Fall is starting to settle in up here in New England! The leaves are starting to change, the air has that fresh, clean smell and the temperatures have cooled to make jeans and sweaters a must-have. I spent today cleaning out the closets – packing up the shorts, summer skirts and beach dresses; unpacking the long sleeve shirts and knit sweaters. I love fall, so I am definitely thrilled at the cooler temps, although it has been a very mild summer for us.

I also have been busy cleaning up the garden for the year. At this point, I have some tomato plants and pepper plants (jalapeno and bell) left, as well as some herbs, but pretty much everything else is gone. I *should*, of course, still have my zucchini and butternut squash plants, but in some over enthusiastic removal of dying corn stalks, I destroyed the roots and they are gone too…. although I have more butternuts in my cellar than I know what to do with! (How many quarts of butternut soup can you make and freeze before you say – we’ll just never eat all of it! Any good butternut recipes you want to share??)

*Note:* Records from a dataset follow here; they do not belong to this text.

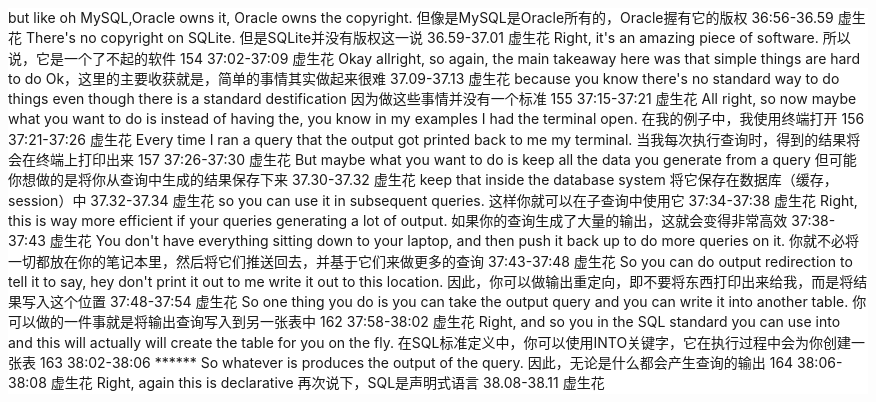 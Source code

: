 but like oh MySQL,Oracle owns it, Oracle owns the copyright.
但像是MySQL是Oracle所有的，Oracle握有它的版权
36:56-36.59 虚⽣花
There's no copyright on SQLite.
但是SQLite并没有版权这⼀说
36.59-37.01 虚⽣花
Right, it's an amazing piece of software.
所以说，它是⼀个了不起的软件
154
37:02-37:09 虚⽣花
Okay allright, so again, the main takeaway here was that simple things are hard to do
Ok，这⾥的主要收获就是，简单的事情其实做起来很难
37.09-37.13 虚⽣花
because you know there's no standard way to do things even though there is a standard
destification
因为做这些事情并没有⼀个标准
155
37:15-37:21 虚⽣花
All right, so now maybe what you want to do is instead of having the, you know in my
examples I had the terminal open.
在我的例⼦中，我使⽤终端打开
156
37:21-37:26 虚⽣花
Every time I ran a query that the output got printed back to me my terminal.
当我每次执⾏查询时，得到的结果将会在终端上打印出来
157
37:26-37:30 虚⽣花
But maybe what you want to do is keep all the data you generate from a query
但可能你想做的是将你从查询中⽣成的结果保存下来
37.30-37.32 虚⽣花
keep that inside the database system
将它保存在数据库（缓存，session）中
37.32-37.34 虚⽣花
so you can use it in subsequent queries.
这样你就可以在⼦查询中使⽤它
37:34-37:38 虚⽣花
Right, this is way more efficient if your queries generating a lot of output.
如果你的查询⽣成了⼤量的输出，这就会变得⾮常⾼效
37:38-37:43 虚⽣花
You don't have everything sitting down to your laptop, and then push it back up to do
more queries on it.
你就不必将⼀切都放在你的笔记本⾥，然后将它们推送回去，并基于它们来做更多的查询
37:43-37:48 虚⽣花
So you can do output redirection to tell it to say, hey don't print it out to me write it out
to this location.
因此，你可以做输出重定向，即不要将东⻄打印出来给我，⽽是将结果写⼊这个位置
37:48-37:54 虚⽣花
So one thing you do is you can take the output query and you can write it into another
table.
你可以做的⼀件事就是将输出查询写⼊到另⼀张表中
162
37:58-38:02 虚⽣花
Right, and so you in the SQL standard you can use into and this will actually will create
the table for you on the fly.
在SQL标准定义中，你可以使⽤INTO关键字，它在执⾏过程中会为你创建⼀张表
163
38:02-38:06 ******
So whatever is produces the output of the query.
因此，无论是什么都会产生查询的输出
164
38:06-38:08 虚⽣花
Right, again this is declarative
再次说下，SQL是声明式语⾔
38.08-38.11 虚⽣花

Our chickens have been gifted with free roam of the garden once again. While they dig for bugs and eat all the weeds, I see the excellent tilling they are doing, as well as all the manure they leave behind! While they may drive me crazy with their crying some mornings (they quite literally cry right outside my window come sunrise, sometimes for a reason, sometimes not), they certainly are worth it with all they give back, nevermind the entertainment they provide!

We also bottled all of our 2013 wine! It’s time to make more, can you believe it! The year goes so fast. We made a Cabernet Sauvignon, and while it could have a little bit stronger tannins (albeit, I love tannic wines!), I think it came out really good. It was our first year doing everything “right”. We’ve always done it the way my husband’s grandfather has done it — crush all the grapes, stems and leaves together, don’t take out any of the must and let it all ferment together. Which, while this doesn’t produce terrible wine, doesn’t make for great wine either, and my husband and I have quickly become “wine snobs”!

Even though the year draws closer and closer to an end, I only see the beginnings and plannings of a new planting season, of a new wine to be made, and the many trips and adventures that the winter season brings. It may be looking far ahead, but I’m already excited for 2015!